Wednesday, April 26, 2017







Hair company apologises for advert featuring white women

A HAIR product company that specialises in enhancing the natural curls of African-American women has apologised for an advert featuring white women.

Shea Moisture sparked heavy criticism on social media for the online commercial in which the women, along with a woman of colour, talking about “hair hate” and how Shea is their go-to product.

“Wow — we really f-ed this one up! Please know that our intent was not, & would never be, to disrespect our community,” the company’s official Twitter account, @SheaMoisture, posted.

Longtime customers expressed outrage over the brand’s comparison of embracing red hair to embracing natural black texture, a highly politicised issue in the US.

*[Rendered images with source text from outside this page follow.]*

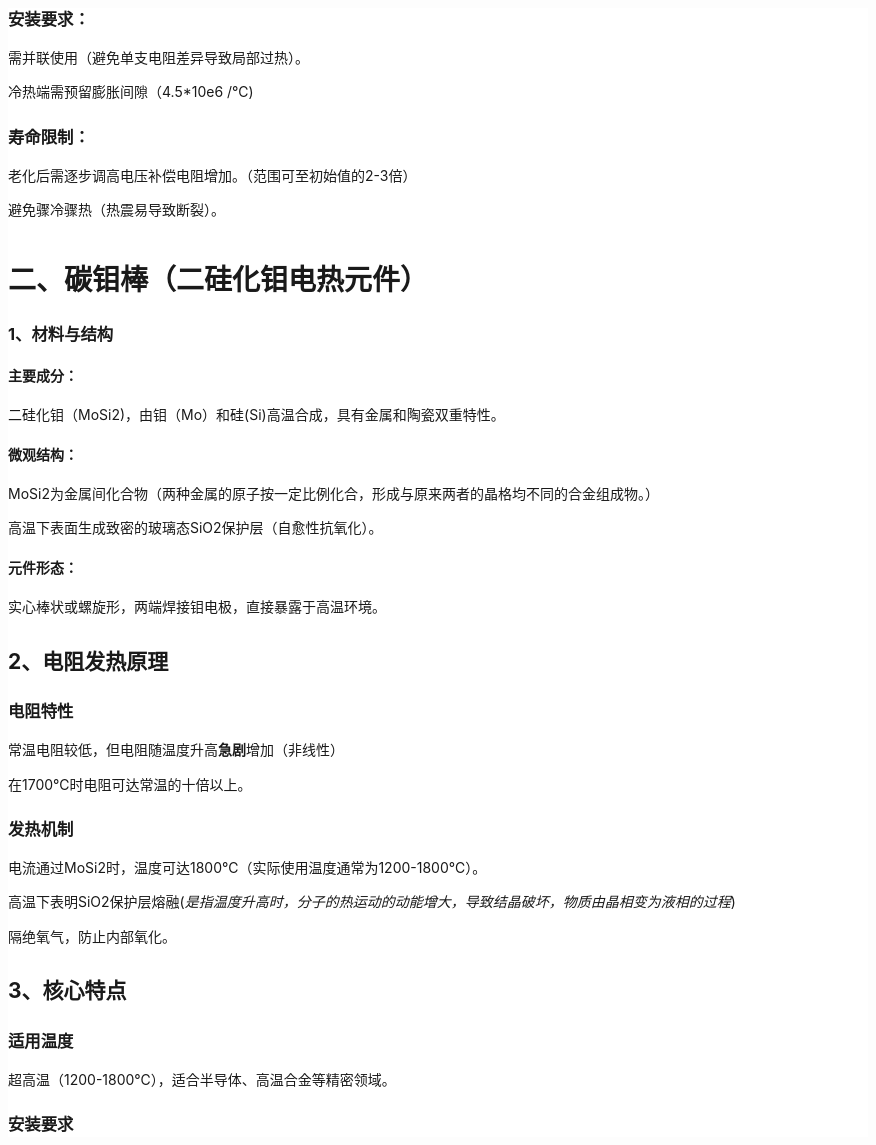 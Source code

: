 ### 安装要求：

需并联使用（避免单支电阻差异导致局部过热）。

冷热端需预留膨胀间隙（4.5*10e6 /℃)

### 寿命限制：

老化后需逐步调高电压补偿电阻增加。（范围可至初始值的2-3倍）

避免骤冷骤热（热震易导致断裂）。

# 二、碳钼棒（二硅化钼电热元件）

### 1、材料与结构

#### 主要成分：

二硅化钼（MoSi2)，由钼（Mo）和硅(Si)高温合成，具有金属和陶瓷双重特性。

#### 微观结构：

MoSi2为金属间化合物（两种金属的原子按一定比例化合，形成与原来两者的晶格均不同的合金组成物。）

高温下表面生成致密的玻璃态SiO2保护层（自愈性抗氧化）。

#### 元件形态：

实心棒状或螺旋形，两端焊接钼电极，直接暴露于高温环境。

## 2、电阻发热原理

### 电阻特性

常温电阻较低，但电阻随温度升高**急剧**增加（非线性）

在1700℃时电阻可达常温的十倍以上。

### 发热机制

电流通过MoSi2时，温度可达1800℃（实际使用温度通常为1200-1800℃）。

高温下表明SiO2保护层熔融(*是指温度升高时，分子的热运动的动能增大，导致结晶破坏，物质由晶相变为液相的过程*)

隔绝氧气，防止内部氧化。

## 3、核心特点

### 适用温度

超高温（1200-1800℃），适合半导体、高温合金等精密领域。

### 安装要求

Shea Moisture posted a longer apology on its Facebook page, including: “You guys know that we have always stood for inclusion in beauty and have always fought for our community and given them credit for not just building our business but for shifting the beauty landscape.”

SOURCE




3 comments:

Bird of Paradise said...

Just another appogising to those dumb little snowflakes now imagine if some of these whining little snowflakes demanded we conservatives all appoligise for hurting their little feelings by tellting truth about Che we should tell them to GET A LIFE

Dean said...

After reading the source article I'm still confused. Is the company's product manufactured for black people exclusively? Or are the black people angry because someone indicated that white people also use hair products?

Or maybe it's only another instance of the perpetually offended finding a non-issue to be outraged about. Talk about a tempest in a teacup.

Anonymous said...

Or maybe it's only another instance of the perpetually offended finding a non-issue to be outraged about. Talk about a tempest in a teacup.

Other articles shed a little more light on this.

Shea started by making products for people of color. That has been their traditional base. One of the discussions within the black community is hair and how some / many don't like the curly / kinky limitations. In fact, some / many hate it.

(Before someone says that's stupid, remember that some / many blondes don't like the fact their hair is thinner and flatter. Redheads often deal with unruly hair. Most people try to look their best and hair is a part of their look.)

The Shea ad as started with a black woman talking about hating her her and even the tag "hatehair." After the Shea product was used, the company showed a blonde and a redhead - neither of color - to show the the "hatehair" was corrected.

The implication or what many people read into the ad - rightly or wrongly - was "don't be black and we can solve the issue of unruly hair for you with our products."

The ad made the company's client base mad.

It may seem silly, but imagine if you will a product that was touting it's West Virginia roots and how proud it was to be "from Appalachia made by Appalachians for Appalachians" and using a southern California valley girl as a spokesperson.

:"Like this is you know, totally awesome!"

The company missed the target in who they were trying to advertise to.

Frankly, people have the right to say "that ad stinks." They have the right to say "we won't buy that product because of your actions as a company." (Target supermarkets / stores anyone?)

How vicious the "backlash" of this was is conjecture. Certainly there was some, but whether it involved 100 people or a million is unknown. That being said, the ad violated a cardinal rule of advertising which is "expand your base into new areas but don't tick the base off and forget them."